*Work item:* Whenever the string "mathcal" turns up in a line of the data below, copy that line.

=== Data shown ===

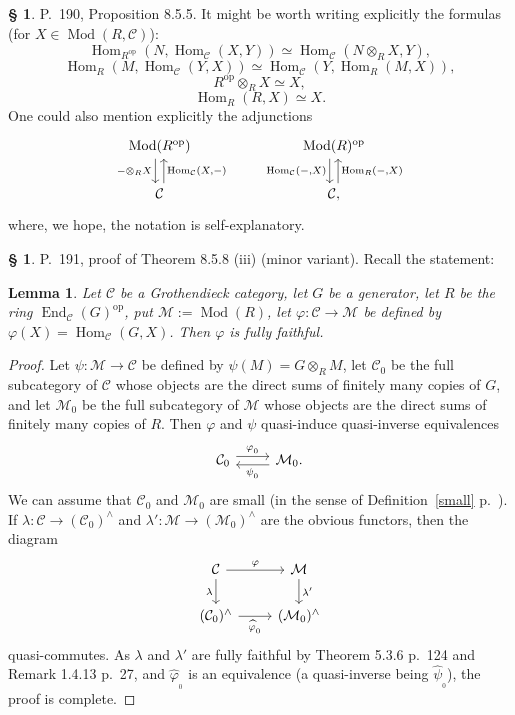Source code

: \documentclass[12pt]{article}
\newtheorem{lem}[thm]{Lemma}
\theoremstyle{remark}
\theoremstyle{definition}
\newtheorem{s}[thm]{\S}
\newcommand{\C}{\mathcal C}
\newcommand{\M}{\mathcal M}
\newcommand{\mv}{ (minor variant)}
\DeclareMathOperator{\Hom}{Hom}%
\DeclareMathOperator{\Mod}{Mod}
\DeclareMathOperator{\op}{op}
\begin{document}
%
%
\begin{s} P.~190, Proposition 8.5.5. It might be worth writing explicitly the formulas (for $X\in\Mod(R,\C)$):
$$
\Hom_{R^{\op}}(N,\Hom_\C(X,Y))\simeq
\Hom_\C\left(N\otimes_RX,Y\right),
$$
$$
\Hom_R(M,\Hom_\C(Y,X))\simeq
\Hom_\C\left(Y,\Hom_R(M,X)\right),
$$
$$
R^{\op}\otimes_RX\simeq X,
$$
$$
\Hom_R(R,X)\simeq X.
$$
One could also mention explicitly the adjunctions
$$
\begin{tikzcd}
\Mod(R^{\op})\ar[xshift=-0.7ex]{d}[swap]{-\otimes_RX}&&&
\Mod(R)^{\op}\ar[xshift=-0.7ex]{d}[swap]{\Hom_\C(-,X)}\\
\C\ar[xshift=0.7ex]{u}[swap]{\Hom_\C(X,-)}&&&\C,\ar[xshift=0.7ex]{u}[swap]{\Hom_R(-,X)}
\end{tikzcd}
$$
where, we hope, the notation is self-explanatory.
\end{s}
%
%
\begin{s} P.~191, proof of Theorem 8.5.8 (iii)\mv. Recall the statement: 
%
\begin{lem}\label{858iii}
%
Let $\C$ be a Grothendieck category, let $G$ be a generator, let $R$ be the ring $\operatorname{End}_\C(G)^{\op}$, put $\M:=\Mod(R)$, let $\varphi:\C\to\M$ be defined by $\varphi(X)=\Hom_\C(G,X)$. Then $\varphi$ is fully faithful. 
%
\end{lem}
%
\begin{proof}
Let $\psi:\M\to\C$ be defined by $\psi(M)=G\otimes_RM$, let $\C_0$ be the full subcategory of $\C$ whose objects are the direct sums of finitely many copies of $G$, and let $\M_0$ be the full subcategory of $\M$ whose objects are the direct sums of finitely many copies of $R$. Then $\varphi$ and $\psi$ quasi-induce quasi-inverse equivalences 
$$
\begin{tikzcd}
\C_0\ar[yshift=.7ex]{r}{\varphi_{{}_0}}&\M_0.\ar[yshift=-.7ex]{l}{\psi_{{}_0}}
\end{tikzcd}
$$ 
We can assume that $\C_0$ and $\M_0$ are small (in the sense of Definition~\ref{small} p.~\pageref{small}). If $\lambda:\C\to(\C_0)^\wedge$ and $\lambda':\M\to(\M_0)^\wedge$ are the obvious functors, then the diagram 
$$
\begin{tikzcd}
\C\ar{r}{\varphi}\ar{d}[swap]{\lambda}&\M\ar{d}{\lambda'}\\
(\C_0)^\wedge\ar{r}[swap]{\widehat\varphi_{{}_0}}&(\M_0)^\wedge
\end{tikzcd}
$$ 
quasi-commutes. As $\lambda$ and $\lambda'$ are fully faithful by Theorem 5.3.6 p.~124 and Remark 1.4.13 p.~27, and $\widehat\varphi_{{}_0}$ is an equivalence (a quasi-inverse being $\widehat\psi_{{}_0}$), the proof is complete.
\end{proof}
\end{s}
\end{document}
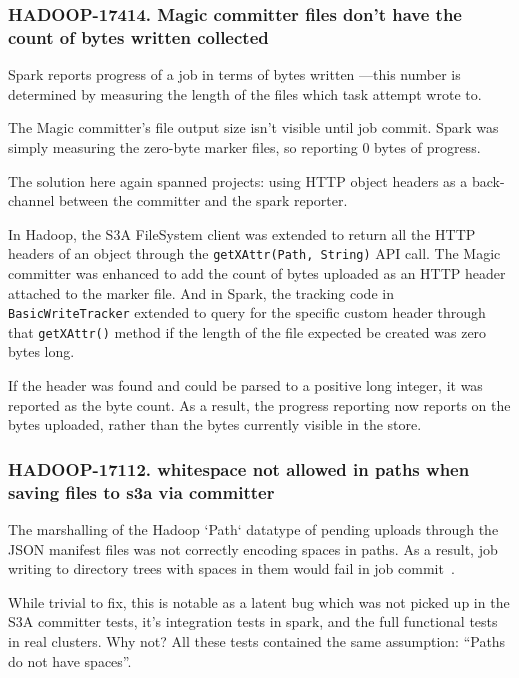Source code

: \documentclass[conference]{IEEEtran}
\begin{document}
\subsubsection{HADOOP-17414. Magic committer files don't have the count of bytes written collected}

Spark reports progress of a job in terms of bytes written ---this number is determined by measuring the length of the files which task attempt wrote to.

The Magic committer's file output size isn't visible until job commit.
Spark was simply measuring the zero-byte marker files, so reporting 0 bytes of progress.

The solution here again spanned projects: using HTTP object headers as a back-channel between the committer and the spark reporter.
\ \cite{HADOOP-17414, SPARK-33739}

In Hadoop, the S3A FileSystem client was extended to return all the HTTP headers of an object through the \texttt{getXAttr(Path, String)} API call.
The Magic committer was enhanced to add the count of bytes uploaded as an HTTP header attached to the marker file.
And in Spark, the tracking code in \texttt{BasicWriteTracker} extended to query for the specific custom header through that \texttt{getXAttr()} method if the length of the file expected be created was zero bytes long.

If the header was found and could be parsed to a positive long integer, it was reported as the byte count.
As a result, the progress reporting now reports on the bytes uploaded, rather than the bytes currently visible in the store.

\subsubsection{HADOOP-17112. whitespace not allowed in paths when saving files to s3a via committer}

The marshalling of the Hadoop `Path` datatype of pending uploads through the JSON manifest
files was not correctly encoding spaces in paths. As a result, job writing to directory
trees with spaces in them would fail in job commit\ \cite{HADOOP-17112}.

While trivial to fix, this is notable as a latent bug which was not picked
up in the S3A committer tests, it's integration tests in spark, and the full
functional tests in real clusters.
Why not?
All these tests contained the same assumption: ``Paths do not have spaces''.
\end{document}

===

*Task answer:*
\newcommand{\C}{\mathcal C}
\newcommand{\M}{\mathcal M}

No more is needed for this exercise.